Pope Francis came under fire after meeting Cardinal Philippe Barbarin, who is suspected of covering up for a paedophile priest. Photo: Reuters.

Pope Francis came under fire on Friday (May 20) after meeting Cardinal Philippe Barbarin, the Lyon archbishop who is suspected of covering up for a paedophile priest in a scandal that has rocked the Church in France.

“There was a meeting, nothing out of the ordinary,” Vatican spokesman Federico Lombardi said, adding that he expected the two men had discussed the crisis in the French church, as well as regular business.

A support group for the alleged victims in the French scandal voiced regret that Pope Francis had met with Cardinal Barbarin while magistrates are still mulling whether the cardinal should face criminal charges.

“We would have liked to have been received instead of the cardinal, we note that once again it’s the victims who are sidelined,” Mr Bertrand Virieux, a co-founder of Lyon-based group La Parole Liberee, told AFP.

Mr Virieux said he had written to the pope in March seeking an audience.

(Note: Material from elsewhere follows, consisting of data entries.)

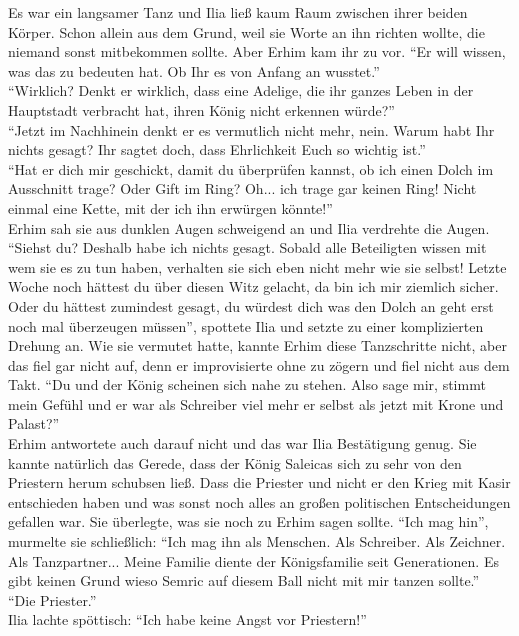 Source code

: Es war ein langsamer Tanz und Ilia ließ kaum Raum zwischen ihrer beiden Körper. Schon allein aus 
dem Grund, weil sie Worte an ihn richten wollte, die niemand sonst mitbekommen sollte. Aber Erhim 
kam ihr zu vor. ``Er will wissen, was das zu bedeuten hat. Ob Ihr es von Anfang an wusstet.''\\
``Wirklich? Denkt er wirklich, dass eine Adelige, die ihr ganzes Leben in der Hauptstadt verbracht 
hat, ihren König nicht erkennen würde?''\\
``Jetzt im Nachhinein denkt er es vermutlich nicht mehr, nein. Warum habt Ihr nichts gesagt? Ihr 
sagtet doch, dass Ehrlichkeit Euch so wichtig ist.''\\
``Hat er dich mir geschickt, damit du überprüfen kannst, ob ich einen Dolch im Ausschnitt trage? 
Oder Gift im Ring? Oh... ich trage gar keinen Ring! Nicht einmal eine Kette, mit der ich ihn 
erwürgen könnte!''\\
Erhim sah sie aus dunklen Augen schweigend an und Ilia verdrehte die Augen. ``Siehst du? Deshalb 
habe ich nichts gesagt. Sobald alle Beteiligten wissen mit wem sie es zu tun haben, verhalten sie 
sich eben nicht mehr wie sie selbst! Letzte Woche noch hättest du über diesen Witz gelacht, da bin 
ich mir ziemlich sicher. Oder du hättest zumindest gesagt, du würdest dich was den Dolch an geht 
erst noch mal überzeugen müssen'', spottete Ilia und setzte zu einer komplizierten Drehung an. Wie 
sie vermutet hatte, kannte Erhim diese Tanzschritte nicht, aber das fiel gar nicht auf, denn er 
improvisierte ohne zu zögern und fiel nicht aus dem Takt. ``Du und der König scheinen sich nahe zu 
stehen. Also sage mir, stimmt mein Gefühl und er war als Schreiber viel mehr er selbst als 
jetzt mit Krone und Palast?''\\
Erhim antwortete auch darauf nicht und das war Ilia Bestätigung genug. Sie kannte natürlich das 
Gerede, dass der König Saleicas sich zu sehr von den Priestern herum schubsen ließ. Dass die 
Priester und nicht er den Krieg mit Kasir entschieden haben und was sonst noch alles an großen 
politischen Entscheidungen gefallen war. Sie überlegte, was sie noch zu Erhim sagen sollte. ``Ich 
mag hin'', murmelte sie schließlich: ``Ich mag ihn als Menschen. Als Schreiber. Als Zeichner. Als 
Tanzpartner... Meine Familie diente der Königsfamilie seit Generationen. Es gibt keinen Grund wieso 
Semric auf diesem Ball nicht mit mir tanzen sollte.''\\
``Die Priester.''\\
Ilia lachte spöttisch: ``Ich habe keine Angst vor Priestern!''\\
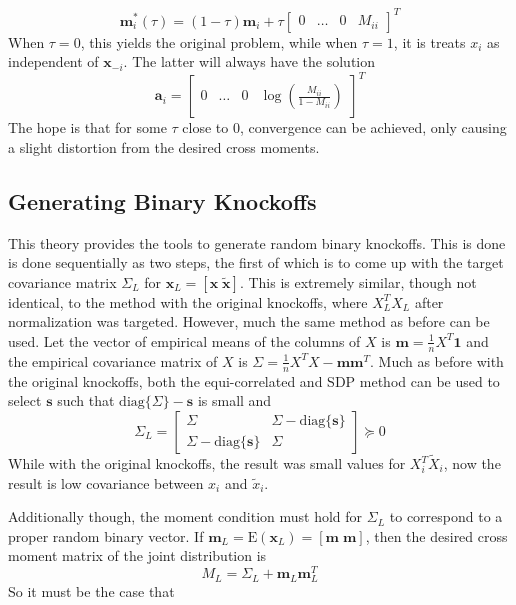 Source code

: \documentclass[11pt]{article}
\newcommand{\E}{\mathrm{E}}
\newcommand{\diag}[1]{\mathrm{diag}\{#1\}}
\theoremstyle{definition}
\begin{document}
    \[\mathbf m_i^*(\tau) = (1-\tau)\mathbf m_i + \tau \left[ \begin{array}{cccc} 0 & \ldots & 0 & M_{ii} \end{array} \right]^T \]
            When $\tau=0$, this yields the original problem, while when $\tau=1$, it is treats $x_i$ as independent of $\mathbf x_{-i}$. The latter will always have the solution
            \[\mathbf a_i = \left[ \begin{array}{cccc} 0 & \ldots & 0 & \log\left(\frac{M_{ii}}{1-M_{ii}}\right) \end{array} \right]^T \]
            The hope is that for some $\tau$ close to $0$, convergence can be achieved, only causing a slight distortion from the desired cross moments.

\subsection{Generating Binary Knockoffs}
This theory provides the tools to generate random binary knockoffs. This is done is done sequentially as two steps, the first of which is to come up with the target covariance matrix $\Sigma_L$ for $\mathbf x_L = [\mathbf x\; \mathbf{\tilde x}]$. This is extremely similar, though not identical, to the method with the original knockoffs, where $X_L^TX_L$ after normalization was targeted. However, much the same method as before can be used. Let the vector of empirical means of the columns of $X$ is $\mathbf m = \frac{1}{n}X^T\mathbf 1$ and the empirical covariance matrix of $X$ is $\Sigma = \frac{1}{n}X^TX - \mathbf{m}\mathbf{m}^T$. Much as before with the original knockoffs, both the equi-correlated and SDP method can be used to select  $\mathbf s$  such that $\diag{\Sigma}-\mathbf s$ is small and 
        \[ \Sigma_L = \left[\begin{array}{cc}  \Sigma & \Sigma - \diag{\mathbf s }\\ \Sigma - \diag{\mathbf s} & \Sigma \end{array}\right] \succeq 0 \]
    While with the original knockoffs, the result was small values for $X_i^T\tilde X_i$, now the result is low covariance between $x_i$ and $\tilde x_i$.\par
    Additionally though, the moment condition must hold for $\Sigma_L$ to correspond to a proper random binary vector. If $\mathbf m_L = \E\left(\mathbf x_L\right) = [\mathbf m \; \mathbf m]$, then the desired cross moment matrix of the joint distribution is 
        \[ M_L = \Sigma_L + \mathbf m_L\mathbf m_L^T\]
        So it must be the case that  
\end{document}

The surprise meeting with Cardinal Barbarin came three days after the pope was quoted as saying it would be “nonsensical and imprudent” to seek the archbishop’s resignation at this stage, arguing that would be to imply he was guilty of potential criminal charges against him.

French examining magistrates are currently carrying out two preliminary investigations to decide whether to pursue charges against the archbishop for his handling of the allegations against Bernard Preynat, a priest in his diocese who has been charged with sex abuse.

The priest was charged in January after admitting to sexual assaults on four boy scouts between 1986 and 1991 — crimes which his lawyers say he can no longer be convicted of.

La Parole Liberee said it has identified more than 50 victims.

According to the Lyon diocese, Cardinal Barbarin first received testimony from an alleged victim in mid-2014 and relieved Preynat of his duties in May 2015.

Pope Francis said in an interview with French Catholic newspaper La Croix this week that he believed Cardinal Barbarin had taken the necessary measures, and had the situation in hand.

“He is brave, creative, a missionary. We should now wait for the outcome of the civilian judicial procedure.”

Victims groups reacted angrily, saying the pope could not possibly know all the details of a case that they claimed highlights the reluctance of the Church to hand paedophile priests over to criminal authorities.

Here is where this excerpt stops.